- _Your goal_
Report each line from the data below that holds the word "load".
'''
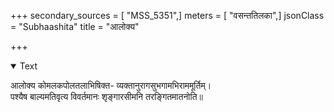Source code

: +++
secondary_sources = [ "MSS_5351",]
meters = [ "वसन्ततिलका",]
jsonClass = "Subhaashita"
title = "आलोक्य"

+++

<details open><summary>Text</summary>

आलोक्य कोमलकपोलतलाभिषिक्त- व्यक्तानुरागसुभगामभिराममूर्तिम्।  
पश्यैष बाल्यमतिवृत्य विवर्तमानः शृङ्गारसीमनि तरङ्गितमातनोति॥
</details>
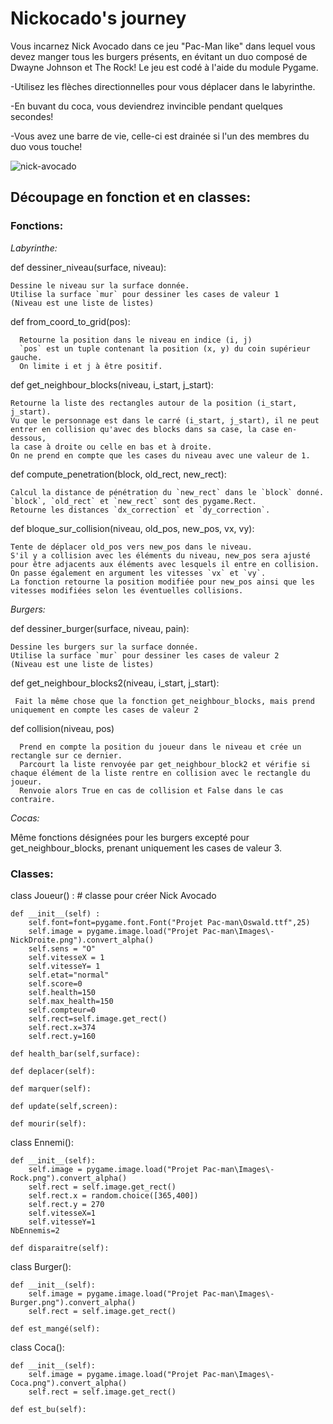 # Nickocado's journey
Vous incarnez Nick Avocado dans ce jeu "Pac-Man like" dans lequel vous devez manger tous les burgers présents, en évitant un duo composé de Dwayne Johnson et The Rock! 
Le jeu est codé à l'aide du module Pygame.

-Utilisez les flèches directionnelles pour vous déplacer dans le labyrinthe. 

-En buvant du coca, vous deviendrez invincible pendant quelques secondes!

-Vous avez une barre de vie, celle-ci est drainée si l'un des membres du duo vous touche!

![nick-avocado](https://user-images.githubusercontent.com/90514084/147881522-6fbdb23b-baca-45f4-9dac-cb70177a75a4.gif)


## Découpage en fonction et en classes:

  ### Fonctions:
  
*Labyrinthe:*
  
  def dessiner_niveau(surface, niveau):
  
    Dessine le niveau sur la surface donnée.
    Utilise la surface `mur` pour dessiner les cases de valeur 1
    (Niveau est une liste de listes)
    
  def from_coord_to_grid(pos):

      Retourne la position dans le niveau en indice (i, j)
      `pos` est un tuple contenant la position (x, y) du coin supérieur gauche.
      On limite i et j à être positif.
  
  def get_neighbour_blocks(niveau, i_start, j_start):
  
    Retourne la liste des rectangles autour de la position (i_start, j_start).
    Vu que le personnage est dans le carré (i_start, j_start), il ne peut entrer en collision qu'avec des blocks dans sa case, la case en-dessous,
    la case à droite ou celle en bas et à droite. 
    On ne prend en compte que les cases du niveau avec une valeur de 1.
 
 def compute_penetration(block, old_rect, new_rect):
 
    Calcul la distance de pénétration du `new_rect` dans le `block` donné.
    `block`, `old_rect` et `new_rect` sont des pygame.Rect.
    Retourne les distances `dx_correction` et `dy_correction`.
    
 def bloque_sur_collision(niveau, old_pos, new_pos, vx, vy):
    
    Tente de déplacer old_pos vers new_pos dans le niveau.
    S'il y a collision avec les éléments du niveau, new_pos sera ajusté pour être adjacents aux éléments avec lesquels il entre en collision.
    On passe également en argument les vitesses `vx` et `vy`.
    La fonction retourne la position modifiée pour new_pos ainsi que les vitesses modifiées selon les éventuelles collisions.
    
*Burgers:* 
 
 def dessiner_burger(surface, niveau, pain): 
    
    Dessine les burgers sur la surface donnée.
    Utilise la surface `mur` pour dessiner les cases de valeur 2
    (Niveau est une liste de listes)
    
 def get_neighbour_blocks2(niveau, i_start, j_start):
     
     Fait la même chose que la fonction get_neighbour_blocks, mais prend uniquement en compte les cases de valeur 2
     
 def collision(niveau, pos)
      
      Prend en compte la position du joueur dans le niveau et crée un rectangle sur ce dernier.
      Parcourt la liste renvoyée par get_neighbour_block2 et vérifie si chaque élément de la liste rentre en collision avec le rectangle du joueur.
      Renvoie alors True en cas de collision et False dans le cas contraire.
      
*Cocas:*
  
  Même fonctions désignées pour les burgers excepté pour get_neighbour_blocks, prenant uniquement les cases de valeur 3.

### Classes:

  class Joueur() : # classe pour créer Nick Avocado
  
    def __init__(self) :
        self.font=font=pygame.font.Font("Projet Pac-man\Oswald.ttf",25)
        self.image = pygame.image.load("Projet Pac-man\Images\-NickDroite.png").convert_alpha()
        self.sens = "O"
        self.vitesseX = 1
        self.vitesseY= 1
        self.etat="normal"
        self.score=0
        self.health=150
        self.max_health=150
        self.compteur=0
        self.rect=self.image.get_rect()
        self.rect.x=374
        self.rect.y=160

    def health_bar(self,surface):

    def deplacer(self):

    def marquer(self):

    def update(self,screen):

    def mourir(self):



class Ennemi():

    def __init__(self):
        self.image = pygame.image.load("Projet Pac-man\Images\-Rock.png").convert_alpha()
        self.rect = self.image.get_rect()
        self.rect.x = random.choice([365,400])
        self.rect.y = 270
        self.vitesseX=1
        self.vitesseY=1
    NbEnnemis=2

    def disparaitre(self):



class Burger():

    def __init__(self):
        self.image = pygame.image.load("Projet Pac-man\Images\-Burger.png").convert_alpha()
        self.rect = self.image.get_rect()
 
    def est_mangé(self):

class Coca():

    def __init__(self):
        self.image = pygame.image.load("Projet Pac-man\Images\-Coca.png").convert_alpha()
        self.rect = self.image.get_rect()

    def est_bu(self):
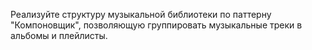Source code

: Реализуйте структуру музыкальной библиотеки по паттерну "Компоновщик", позволяющую группировать музыкальные треки в альбомы и плейлисты.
'''
- _Your solution_
        self.image = pygame.image.load("Projet Pac-man\Images\-NickDroite.png").convert_alpha()
        self.image = pygame.image.load("Projet Pac-man\Images\-Rock.png").convert_alpha()
        self.image = pygame.image.load("Projet Pac-man\Images\-Burger.png").convert_alpha()
        self.image = pygame.image.load("Projet Pac-man\Images\-Coca.png").convert_alpha()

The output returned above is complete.